An impassioned plea has been made to thieves who stole Edvard Munch's famous painting The Scream on Sunday, asking them not to wreck the fragile picture.
The Scream was painted on cardboard and is very fragile
The appeal came from Gunnar Soerensen, head of the Munch Museum in Oslo, Norway, where The Scream and another Munch work, Madonna, were stolen.
"Whatever you do, don't damage them, don't destroy them," he said.
There is concern the armed thieves may panic because The Scream is too well-known to be sold.
"I would say please care for the paintings, think about these paintings belonging to all mankind - please take care of them," Mr Soerensen said.
The paintings were dropped twice when they were stolen and torn from their frames, which were left broken in the street.
The Scream, one of four versions of the iconic image, was painted on cardboard and is very fragile.
HOW THE SCREAM WAS STOLEN
1. Two masked men enter through the museum cafe
2. One man holds staff and visitors at gunpoint
3. The other man goes to the gallery and tears the Scream and Madonna from the walls
4. The two men make their escape, fleeing in a black Audi
The robbers were caught on security cameras and police are now following up a number of tips, but have no suspects or firm leads.
"We have many tips... we're keeping all possibilities
open," Oslo assistant police chief Iver Stensrud said. "It would be guesswork for me to list any motives."
Art experts have suggested the culprits would either demand a ransom from the gallery or government, or trade the pictures in deals with other criminals.

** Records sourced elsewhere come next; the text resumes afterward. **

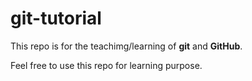 # git-tutorial
This repo is for the teachimg/learning of **git** and **GitHub**.

Feel free to use this repo for learning purpose.
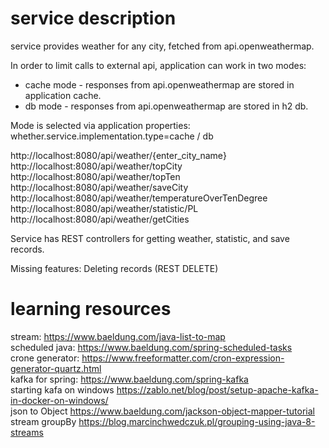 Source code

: # service description
service provides weather for any city, fetched from api.openweathermap.

In order to limit calls to external api, application can work in two modes:  
 - cache mode - responses from api.openweathermap are stored in application cache.
 - db mode - responses from api.openweathermap are stored in h2 db.

Mode is selected via application properties:  
  whether.service.implementation.type=cache / db


http://localhost:8080/api/weather/{enter_city_name}  
http://localhost:8080/api/weather/topCity  
http://localhost:8080/api/weather/topTen  
http://localhost:8080/api/weather/saveCity  
http://localhost:8080/api/weather/temperatureOverTenDegree   
http://localhost:8080/api/weather/statistic/PL    
http://localhost:8080/api/weather/getCities  
  
Service has REST controllers for getting weather, statistic, and  save records.


Missing features:
Deleting records (REST DELETE)


# learning resources

stream: https://www.baeldung.com/java-list-to-map  
scheduled java: https://www.baeldung.com/spring-scheduled-tasks  
crone generator: https://www.freeformatter.com/cron-expression-generator-quartz.html  
kafka for spring: https://www.baeldung.com/spring-kafka  
starting kafa on windows https://zablo.net/blog/post/setup-apache-kafka-in-docker-on-windows/  
json to Object https://www.baeldung.com/jackson-object-mapper-tutorial  
stream groupBy https://blog.marcinchwedczuk.pl/grouping-using-java-8-streams  
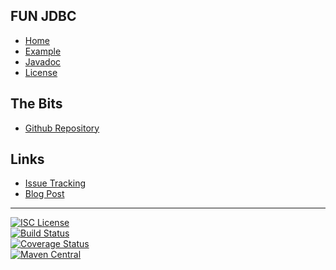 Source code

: ## FUN JDBC
- [Home]()
- [Example](#docs/example)
- [Javadoc](http://www.javadoc.io/doc/com.github.nwillc/fun-jdbc)
- [License](#docs/LICENSE)

## The Bits
- [Github Repository](http://github.com/nwillc/fun-jdbc)

## Links
- [Issue Tracking](https://github.com/nwillc/fun-jdbc/issues)
- [Blog Post](http://nwillc.wordpress.com/2014/09/27/a-little-java-8-goodness-in-jdbc)

-------
[![ISC License](https://img.shields.io/badge/license-ISC-green.svg?style=flat)](https://tldrlegal.com/license/-isc-license)
<br/>
[![Build Status](https://travis-ci.org/nwillc/fun-jdbc.svg?branch=master)](https://travis-ci.org/nwillc/fun-jdbc)
<br/>
[![Coverage Status](https://coveralls.io/repos/nwillc/fun-jdbc/badge.svg?branch=master)](https://coveralls.io/r/nwillc/fun-jdbc?branch=master)
<br/>
[![Maven Central](https://maven-badges.herokuapp.com/maven-central/com.github.nwillc/fun-jdbc/badge.svg)](https://maven-badges.herokuapp.com/maven-central/com.github.nwillc/fun-jdbc)
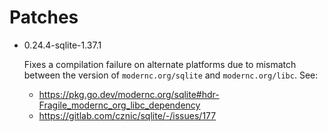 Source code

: # Patches

- 0.24.4-sqlite-1.37.1

  Fixes a compilation failure on alternate platforms due to mismatch between the version of `modernc.org/sqlite` and `modernc.org/libc`.
  See:
  - <https://pkg.go.dev/modernc.org/sqlite#hdr-Fragile_modernc_org_libc_dependency>
  - <https://gitlab.com/cznic/sqlite/-/issues/177>
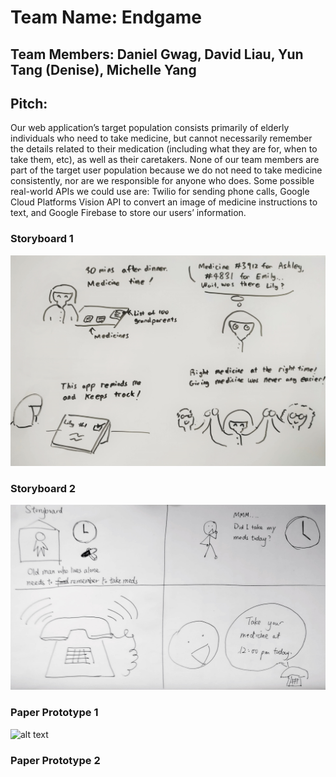 # Team Name: Endgame
## Team Members: Daniel Gwag, David Liau, Yun Tang (Denise), Michelle Yang
## Pitch:
Our web application’s target population consists primarily of elderly individuals who need to take medicine, but cannot necessarily remember the details related to their medication (including what they are for, when to take them, etc), as well as their caretakers. None of our team members are part of the target user population because we do not need to take medicine consistently, nor are we responsible for anyone who does. Some possible real-world APIs we could use are: Twilio for sending phone calls, Google Cloud Platforms Vision API to convert an image of medicine instructions to text, and Google Firebase to store our users’ information.

### Storyboard 1
![alt text](Prototyping/storyboard1.jpg)
### Storyboard 2
![alt text](Prototyping/storyboard2.jpg)

### Paper Prototype 1
![alt text](Prototyping/prototype1.jpg)

### Paper Prototype 2
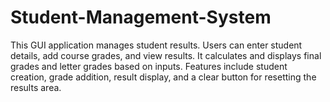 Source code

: # Student-Management-System
This GUI application manages student results. Users can enter student details, add course grades, and view results. It calculates and displays final grades and letter grades based on inputs. Features include student creation, grade addition, result display, and a clear button for resetting the results area.
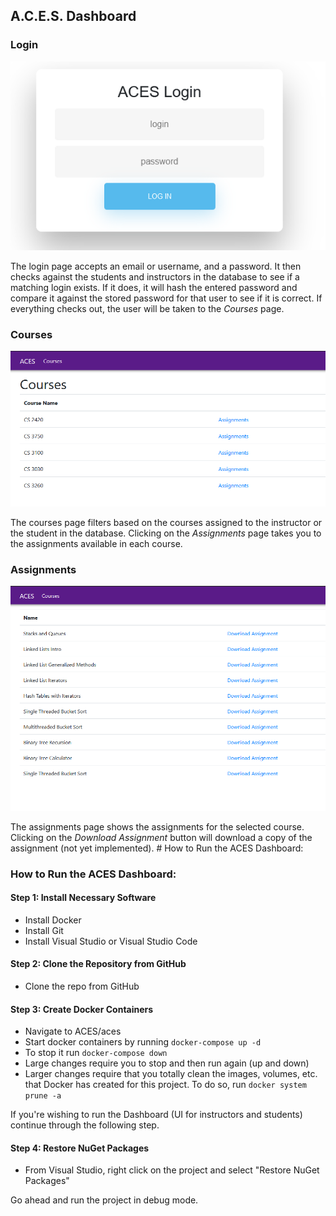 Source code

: ## A.C.E.S. Dashboard

### Login
![Login](../../Images/Login.PNG)

The login page accepts an email or username, and a password. It then checks against the students and instructors in the database to see if a matching login exists. If it does, it will hash the entered password and compare it against the stored password for that user to see if it is correct. If everything checks out, the user will be taken to the *Courses* page.

### Courses 
![Courses](../../Images/Courses.PNG)

The courses page filters based on the courses assigned to the instructor or the student in the database. Clicking on the *Assignments* page takes you to the assignments available in each course.

### Assignments 
![Assignments](../../Images/Assignments.PNG)

The assignments page shows the assignments for the selected course. Clicking on the *Download Assignment* button will download a copy of the assignment (not yet implemented). # How to Run the ACES Dashboard:

### How to Run the ACES Dashboard:
#### Step 1: Install Necessary Software
 - Install Docker
 - Install Git
 - Install Visual Studio or Visual Studio Code

#### Step 2: Clone the Repository from GitHub
 - Clone the repo from GitHub

#### Step 3: Create Docker Containers
 - Navigate to ACES/aces
 - Start docker containers by running `docker-compose up -d`
 - To stop it run `docker-compose down`
 - Large changes require you to stop and then run again (up and down)
 - Larger changes require that you totally clean the images, volumes, etc. that Docker has created for this      project. To do so, run `docker system prune -a`

If you're wishing to run the Dashboard (UI for instructors and students) continue through the following step.

#### Step 4: Restore NuGet Packages
 - From Visual Studio, right click on the project and select "Restore NuGet Packages"

Go ahead and run the project in debug mode.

The paintings are thought to be too famous to be sold to a collector or another gallery, with so much publicity surrounding the theft.
"There's no market and there's no secret Dr No or Mr Big or anybody like that out in the Venezuelan jungle," said Charles Hill, a former British detective who helped recover another version of The Scream in 1994.
Criminal lawyer Vidar Lind Iversen said: "I think that a ransom is the most likely."
But the Norwegian government refused to pay a ransom for The Scream in 1994.
In that case, the painting was recovered after a sting operation lasting three months, which involved undercover detectives posing as potential buyers.
Mr Soerensen has defended security at the gallery during the recent robbery, saying a silent alarm went off and police arrived within minutes.
The Norwegian press was dismayed by the ease of the robbery.
"Almost as easy as robbing a kiosk," said a front-page headline in the national broadsheet Aftenposten.
Oslo's Dagbladet made the point that "some of our national treasures are too poorly protected".
Two masked men threatened a guard with a gun and tore the pictures from the walls in full view of tourists. The gang's stolen black Audi getaway car was recovered a few kilometres away.
The Scream was insured for fire or water damage - but not theft.